Work request – Among the entries, how many lines hold the word "sesión"? Respond with that number only.

[Data records Boundary: Start]

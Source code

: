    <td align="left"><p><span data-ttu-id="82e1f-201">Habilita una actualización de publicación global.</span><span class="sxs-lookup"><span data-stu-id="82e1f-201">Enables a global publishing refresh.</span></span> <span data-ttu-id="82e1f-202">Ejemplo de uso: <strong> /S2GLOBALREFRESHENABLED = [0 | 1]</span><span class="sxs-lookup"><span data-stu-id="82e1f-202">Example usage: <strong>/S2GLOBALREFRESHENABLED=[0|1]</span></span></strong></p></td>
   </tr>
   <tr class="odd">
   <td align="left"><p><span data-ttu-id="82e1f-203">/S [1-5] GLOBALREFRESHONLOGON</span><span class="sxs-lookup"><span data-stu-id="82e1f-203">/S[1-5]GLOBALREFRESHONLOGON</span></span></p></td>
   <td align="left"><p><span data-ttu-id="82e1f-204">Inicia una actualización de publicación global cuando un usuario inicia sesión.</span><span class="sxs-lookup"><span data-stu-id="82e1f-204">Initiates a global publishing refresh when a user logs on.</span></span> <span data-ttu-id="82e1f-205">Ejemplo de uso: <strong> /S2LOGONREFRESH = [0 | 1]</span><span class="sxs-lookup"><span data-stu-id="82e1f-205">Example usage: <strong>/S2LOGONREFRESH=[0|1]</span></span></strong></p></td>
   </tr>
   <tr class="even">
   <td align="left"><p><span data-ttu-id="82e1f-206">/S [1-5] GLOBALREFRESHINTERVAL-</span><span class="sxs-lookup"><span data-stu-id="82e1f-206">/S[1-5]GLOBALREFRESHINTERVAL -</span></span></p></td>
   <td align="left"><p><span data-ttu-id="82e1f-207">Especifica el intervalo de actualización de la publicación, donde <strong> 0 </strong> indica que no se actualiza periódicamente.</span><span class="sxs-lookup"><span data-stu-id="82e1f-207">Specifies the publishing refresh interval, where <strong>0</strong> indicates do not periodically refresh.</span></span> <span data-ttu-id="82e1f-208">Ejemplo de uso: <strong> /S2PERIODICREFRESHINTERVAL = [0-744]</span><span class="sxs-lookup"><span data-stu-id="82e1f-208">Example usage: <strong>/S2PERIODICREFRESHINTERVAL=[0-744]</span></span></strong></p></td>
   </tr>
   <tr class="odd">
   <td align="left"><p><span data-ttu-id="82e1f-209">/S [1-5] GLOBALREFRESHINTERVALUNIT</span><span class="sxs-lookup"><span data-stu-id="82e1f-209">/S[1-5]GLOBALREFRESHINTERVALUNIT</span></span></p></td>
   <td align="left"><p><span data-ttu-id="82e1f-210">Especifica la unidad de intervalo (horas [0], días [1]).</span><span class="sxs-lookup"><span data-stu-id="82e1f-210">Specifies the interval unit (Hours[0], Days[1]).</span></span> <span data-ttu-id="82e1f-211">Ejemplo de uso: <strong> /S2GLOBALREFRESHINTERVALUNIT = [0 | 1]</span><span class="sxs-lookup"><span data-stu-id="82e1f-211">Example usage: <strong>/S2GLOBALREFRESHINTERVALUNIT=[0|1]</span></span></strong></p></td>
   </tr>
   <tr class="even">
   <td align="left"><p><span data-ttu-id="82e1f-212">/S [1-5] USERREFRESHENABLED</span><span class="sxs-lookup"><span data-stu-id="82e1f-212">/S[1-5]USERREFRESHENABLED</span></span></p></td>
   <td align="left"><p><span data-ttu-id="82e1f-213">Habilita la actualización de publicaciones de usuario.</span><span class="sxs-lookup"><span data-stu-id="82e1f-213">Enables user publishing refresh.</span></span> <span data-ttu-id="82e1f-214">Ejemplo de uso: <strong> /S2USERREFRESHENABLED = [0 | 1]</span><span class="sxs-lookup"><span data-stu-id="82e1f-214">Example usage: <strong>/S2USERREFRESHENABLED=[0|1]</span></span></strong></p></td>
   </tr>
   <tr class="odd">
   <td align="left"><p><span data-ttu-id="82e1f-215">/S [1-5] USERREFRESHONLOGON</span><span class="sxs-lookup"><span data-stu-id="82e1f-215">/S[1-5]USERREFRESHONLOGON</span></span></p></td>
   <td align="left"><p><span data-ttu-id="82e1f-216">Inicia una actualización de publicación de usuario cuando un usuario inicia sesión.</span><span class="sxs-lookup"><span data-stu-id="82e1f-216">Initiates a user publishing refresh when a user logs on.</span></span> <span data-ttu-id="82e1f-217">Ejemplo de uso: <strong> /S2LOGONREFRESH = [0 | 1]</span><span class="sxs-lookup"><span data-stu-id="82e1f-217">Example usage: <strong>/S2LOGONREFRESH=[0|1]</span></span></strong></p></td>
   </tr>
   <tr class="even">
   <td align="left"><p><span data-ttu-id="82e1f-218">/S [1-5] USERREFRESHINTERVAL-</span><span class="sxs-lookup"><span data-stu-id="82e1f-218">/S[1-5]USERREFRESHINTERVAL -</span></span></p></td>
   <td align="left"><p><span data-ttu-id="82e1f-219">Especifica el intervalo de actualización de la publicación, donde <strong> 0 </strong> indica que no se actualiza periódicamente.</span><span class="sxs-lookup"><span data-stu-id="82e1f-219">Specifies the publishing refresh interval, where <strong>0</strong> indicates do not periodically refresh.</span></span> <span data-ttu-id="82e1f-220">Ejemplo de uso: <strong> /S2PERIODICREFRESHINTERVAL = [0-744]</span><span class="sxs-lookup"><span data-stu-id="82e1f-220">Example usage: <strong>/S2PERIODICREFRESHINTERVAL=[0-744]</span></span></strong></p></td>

[Data records Boundary: End]

Exercise output – 2